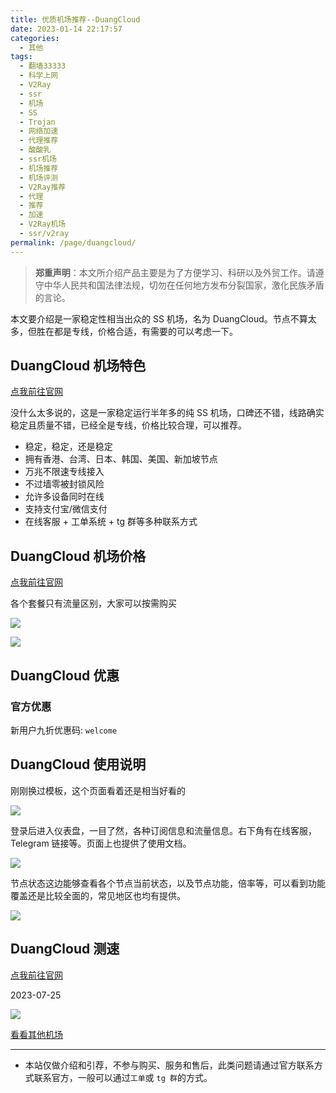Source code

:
 ```yaml
---
title: 优质机场推荐--DuangCloud
date: 2023-01-14 22:17:57
categories:
  - 其他
tags:
  - 翻墙33333
  - 科学上网
  - V2Ray
  - ssr
  - 机场
  - SS
  - Trojan
  - 网络加速
  - 代理推荐
  - 酸酸乳
  - ssr机场
  - 机场推荐
  - 机场评测
  - V2Ray推荐
  - 代理
  - 推荐
  - 加速
  - V2Ray机场
  - ssr/v2ray
permalink: /page/duangcloud/
---
```


> **郑重声明**：本文所介绍产品主要是为了方便学习、科研以及外贸工作。请遵守中华人民共和国法律法规，切勿在任何地方发布分裂国家，激化民族矛盾的言论。

本文要介绍是一家稳定性相当出众的 SS 机场，名为 DuangCloud。节点不算太多，但胜在都是专线，价格合适，有需要的可以考虑一下。

<!--more-->

## DuangCloud 机场特色

[点我前往官网](https://url.iszy.xyz/duangcloud)

没什么太多说的，这是一家稳定运行半年多的纯 SS 机场，口碑还不错，线路确实稳定且质量不错，已经全是专线，价格比较合理，可以推荐。

- 稳定，稳定，还是稳定
- 拥有香港、台湾、日本、韩国、美国、新加坡节点
- 万兆不限速专线接入
- 不过墙零被封锁风险
- 允许多设备同时在线
- 支持支付宝/微信支付
- 在线客服 + 工单系统 + tg 群等多种联系方式

## DuangCloud 机场价格

[点我前往官网](https://url.iszy.xyz/duangcloud)

各个套餐只有流量区别，大家可以按需购买

![](https://img.iszy.xyz/1710430015114.png)

![](https://img.iszy.xyz/1710430038747.png)

## DuangCloud 优惠

### 官方优惠

新用户九折优惠码: `welcome`

## DuangCloud 使用说明

刚刚换过模板，这个页面看着还是相当好看的

![](https://img.iszy.xyz/1710430807808.png)

登录后进入仪表盘，一目了然，各种订阅信息和流量信息。右下角有在线客服，Telegram 链接等。页面上也提供了使用文档。

![](https://img.iszy.xyz/1710430902657.png)

节点状态这边能够查看各个节点当前状态，以及节点功能，倍率等，可以看到功能覆盖还是比较全面的，常见地区也均有提供。

![](https://img.iszy.xyz/1710431004282.png)

## DuangCloud 测速

[点我前往官网](https://url.iszy.xyz/duangcloud)

2023-07-25

![](https://img.iszy.xyz/1679033837606.png)

[看看其他机场](/page/bgfw/)

---

- 本站仅做介绍和引荐，不参与购买、服务和售后，此类问题请通过官方联系方式联系官方，一般可以通过`工单`或 `tg 群`的方式。
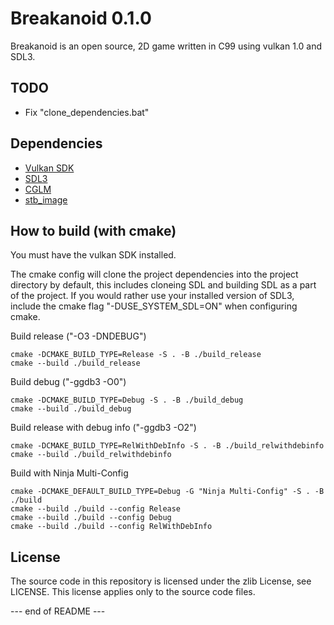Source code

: Breakanoid 0.1.0
================

Breakanoid is an open source, 2D game written in C99 using vulkan 1.0 and SDL3.

TODO
----
- Fix "clone_dependencies.bat"

Dependencies
------------

  - [Vulkan SDK](https://vulkan.lunarg.com)
  - [SDL3](https://github.com/libsdl-org/SDL)
  - [CGLM](https://github.com/recp/cglm)
  - [stb_image](https://github.com/nothings/stb)

How to build (with cmake)
-----------------------

You must have the vulkan SDK installed.

The cmake config will clone the project dependencies into the project directory by default, this includes cloneing SDL and building SDL as a part of the project. If you would rather use your installed version of SDL3, include the cmake flag "-DUSE_SYSTEM_SDL=ON" when configuring cmake.

Build release ("-O3 -DNDEBUG")
```
cmake -DCMAKE_BUILD_TYPE=Release -S . -B ./build_release
cmake --build ./build_release 
```
Build debug ("-ggdb3 -O0")
```
cmake -DCMAKE_BUILD_TYPE=Debug -S . -B ./build_debug
cmake --build ./build_debug
```
Build release with debug info ("-ggdb3 -O2")
```
cmake -DCMAKE_BUILD_TYPE=RelWithDebInfo -S . -B ./build_relwithdebinfo
cmake --build ./build_relwithdebinfo
```
Build with Ninja Multi-Config
```
cmake -DCMAKE_DEFAULT_BUILD_TYPE=Debug -G "Ninja Multi-Config" -S . -B ./build
cmake --build ./build --config Release
cmake --build ./build --config Debug
cmake --build ./build --config RelWithDebInfo
```

License
-------

The source code in this repository is licensed under the zlib License, see LICENSE. This license applies only to the source code files.

--- end of README ---
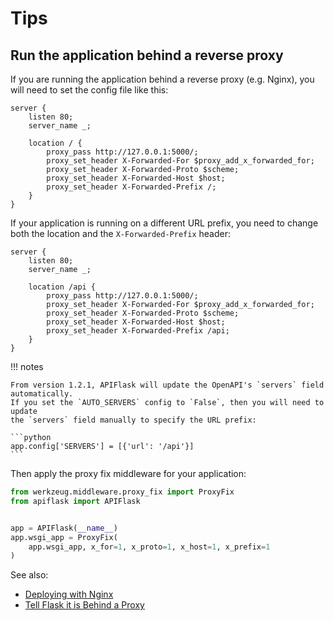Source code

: # Tips

## Run the application behind a reverse proxy

If you are running the application behind a reverse proxy (e.g. Nginx),
you will need to set the config file like this:

```
server {
    listen 80;
    server_name _;

    location / {
        proxy_pass http://127.0.0.1:5000/;
        proxy_set_header X-Forwarded-For $proxy_add_x_forwarded_for;
        proxy_set_header X-Forwarded-Proto $scheme;
        proxy_set_header X-Forwarded-Host $host;
        proxy_set_header X-Forwarded-Prefix /;
    }
}
```

If your application is running on a different URL prefix, you need to change
both the location and the `X-Forwarded-Prefix` header:

```hl_lines="5 10"
server {
    listen 80;
    server_name _;

    location /api {
        proxy_pass http://127.0.0.1:5000/;
        proxy_set_header X-Forwarded-For $proxy_add_x_forwarded_for;
        proxy_set_header X-Forwarded-Proto $scheme;
        proxy_set_header X-Forwarded-Host $host;
        proxy_set_header X-Forwarded-Prefix /api;
    }
}
```

!!! notes

    From version 1.2.1, APIFlask will update the OpenAPI's `servers` field automatically.
    If you set the `AUTO_SERVERS` config to `False`, then you will need to update
    the `servers` field manually to specify the URL prefix:

    ```python
    app.config['SERVERS'] = [{'url': '/api'}]
    ```


Then apply the proxy fix middleware for your application:

```python
from werkzeug.middleware.proxy_fix import ProxyFix
from apiflask import APIFlask


app = APIFlask(__name__)
app.wsgi_app = ProxyFix(
    app.wsgi_app, x_for=1, x_proto=1, x_host=1, x_prefix=1
)
```


See also:

- [Deploying with Nginx](https://flask.palletsprojects.com/deploying/nginx/)
- [Tell Flask it is Behind a Proxy](https://flask.palletsprojects.com/deploying/proxy_fix/)

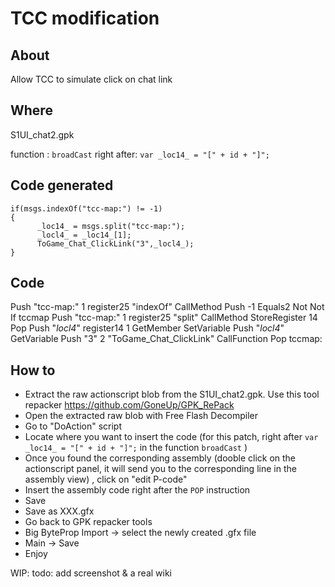 TCC modification
==================

About
------------
Allow TCC to simulate click on chat link

Where
-------------
S1UI_chat2.gpk

function : ```broadCast``` 
right after:  ```var _loc14_ = "[" + id + "]";```

Code generated
-----------

```
if(msgs.indexOf("tcc-map:") != -1)
{
      _loc14_ = msgs.split("tcc-map:");
      _locl4_ = _loc14_[1];
      ToGame_Chat_ClickLink("3",_locl4_);
}
```

Code
-------------
Push "tcc-map:" 1 register25 "indexOf"
CallMethod
Push -1
Equals2
Not
Not
If tccmap
Push "tcc-map:" 1 register25 "split"
CallMethod
StoreRegister 14
Pop
Push "_locl4_" register14 1
GetMember
SetVariable
Push "_locl4_"
GetVariable
Push "3" 2 "ToGame_Chat_ClickLink"
CallFunction
Pop
tccmap:

How to
--------------

- Extract the raw actionscript blob from the S1UI_chat2.gpk. Use this tool repacker https://github.com/GoneUp/GPK_RePack
- Open the extracted raw blob with Free Flash Decompiler
- Go to "DoAction" script
- Locate where you want to insert the code (for this patch, right after ```var _loc14_ = "[" + id + "]";``` in the function ```broadCast```  )
- Once you found the corresponding assembly (dooble click on the actionscript panel, it will send you to the corresponding line in the assembly view) , click on "edit P-code"
- Insert the assembly code right after the ```POP``` instruction
- Save
- Save as XXX.gfx
- Go back to GPK repacker tools
- Big ByteProp Import -> select the newly created .gfx file
- Main -> Save 
- Enjoy

WIP: todo: add screenshot & a real wiki
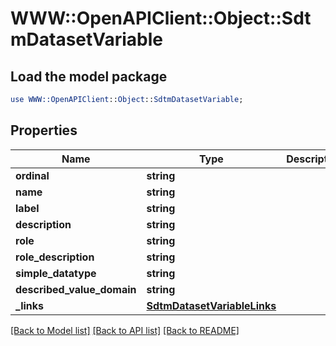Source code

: # WWW::OpenAPIClient::Object::SdtmDatasetVariable

## Load the model package
```perl
use WWW::OpenAPIClient::Object::SdtmDatasetVariable;
```

## Properties
Name | Type | Description | Notes
------------ | ------------- | ------------- | -------------
**ordinal** | **string** |  | [optional] 
**name** | **string** |  | [optional] 
**label** | **string** |  | [optional] 
**description** | **string** |  | [optional] 
**role** | **string** |  | [optional] 
**role_description** | **string** |  | [optional] 
**simple_datatype** | **string** |  | [optional] 
**described_value_domain** | **string** |  | [optional] 
**_links** | [**SdtmDatasetVariableLinks**](SdtmDatasetVariableLinks.md) |  | [optional] 

[[Back to Model list]](../README.md#documentation-for-models) [[Back to API list]](../README.md#documentation-for-api-endpoints) [[Back to README]](../README.md)


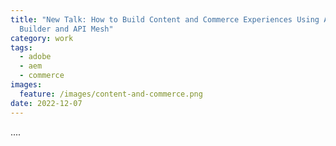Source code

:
 ```yaml
---
title: "New Talk: How to Build Content and Commerce Experiences Using App
  Builder and API Mesh"
category: work
tags:
  - adobe
  - aem
  - commerce
images:
  feature: /images/content-and-commerce.png
date: 2022-12-07
---
```

.﻿...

_ _ _ _ _

◆ Your objective: Please state how many lines in the records above hold the word "Breakanoid", giving only the number.

◆ Solved exercise: 2